╭─ Data for the task

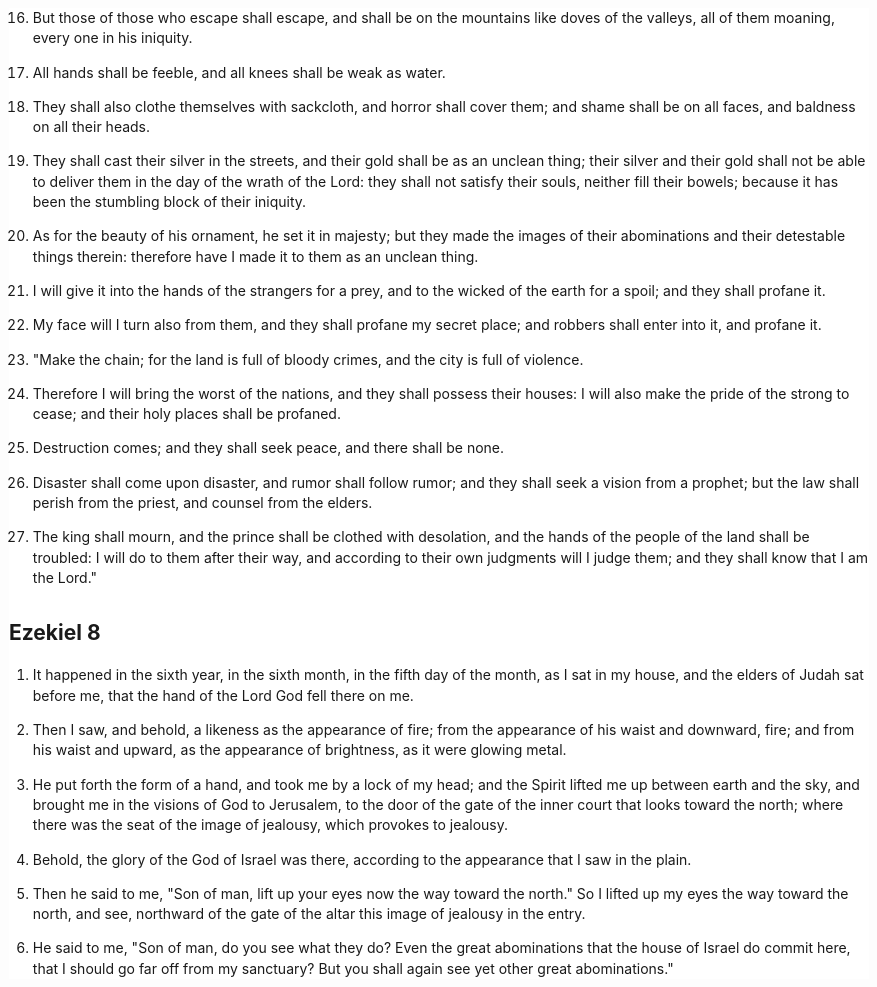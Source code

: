 16. But those of those who escape shall escape, and shall be on the mountains like doves of the valleys, all of them moaning, every one in his iniquity.

17. All hands shall be feeble, and all knees shall be weak as water.

18. They shall also clothe themselves with sackcloth, and horror shall cover them; and shame shall be on all faces, and baldness on all their heads.

19. They shall cast their silver in the streets, and their gold shall be as an unclean thing; their silver and their gold shall not be able to deliver them in the day of the wrath of the Lord: they shall not satisfy their souls, neither fill their bowels; because it has been the stumbling block of their iniquity.

20. As for the beauty of his ornament, he set it in majesty; but they made the images of their abominations and their detestable things therein: therefore have I made it to them as an unclean thing.

21. I will give it into the hands of the strangers for a prey, and to the wicked of the earth for a spoil; and they shall profane it.

22. My face will I turn also from them, and they shall profane my secret place; and robbers shall enter into it, and profane it. 

23. "Make the chain; for the land is full of bloody crimes, and the city is full of violence.

24. Therefore I will bring the worst of the nations, and they shall possess their houses: I will also make the pride of the strong to cease; and their holy places shall be profaned.

25. Destruction comes; and they shall seek peace, and there shall be none.

26. Disaster shall come upon disaster, and rumor shall follow rumor; and they shall seek a vision from a prophet; but the law shall perish from the priest, and counsel from the elders.

27. The king shall mourn, and the prince shall be clothed with desolation, and the hands of the people of the land shall be troubled: I will do to them after their way, and according to their own judgments will I judge them; and they shall know that I am the Lord."  

## Ezekiel 8

1. It happened in the sixth year, in the sixth month, in the fifth day of the month, as I sat in my house, and the elders of Judah sat before me, that the hand of the Lord God fell there on me.

2. Then I saw, and behold, a likeness as the appearance of fire; from the appearance of his waist and downward, fire; and from his waist and upward, as the appearance of brightness, as it were glowing metal.

3. He put forth the form of a hand, and took me by a lock of my head; and the Spirit lifted me up between earth and the sky, and brought me in the visions of God to Jerusalem, to the door of the gate of the inner court that looks toward the north; where there was the seat of the image of jealousy, which provokes to jealousy.

4. Behold, the glory of the God of Israel was there, according to the appearance that I saw in the plain.

5. Then he said to me, "Son of man, lift up your eyes now the way toward the north." So I lifted up my eyes the way toward the north, and see, northward of the gate of the altar this image of jealousy in the entry.

6. He said to me, "Son of man, do you see what they do? Even the great abominations that the house of Israel do commit here, that I should go far off from my sanctuary? But you shall again see yet other great abominations."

╰─

## Work instruction:
Starting at the line with "in his iniquity." and ending at the line with "19. They shall", print each line of the listing above exactly, with no other lines.

## Task result:
: 16. But those of those who escape shall escape, and shall be on the mountains like doves of the valleys, all of them moaning, every one in his iniquity.

17. All hands shall be feeble, and all knees shall be weak as water.

18. They shall also clothe themselves with sackcloth, and horror shall cover them; and shame shall be on all faces, and baldness on all their heads.

19. They shall cast their silver in the streets, and their gold shall be as an unclean thing; their silver and their gold shall not be able to deliver them in the day of the wrath of the Lord: they shall not satisfy their souls, neither fill their bowels; because it has been the stumbling block of their iniquity.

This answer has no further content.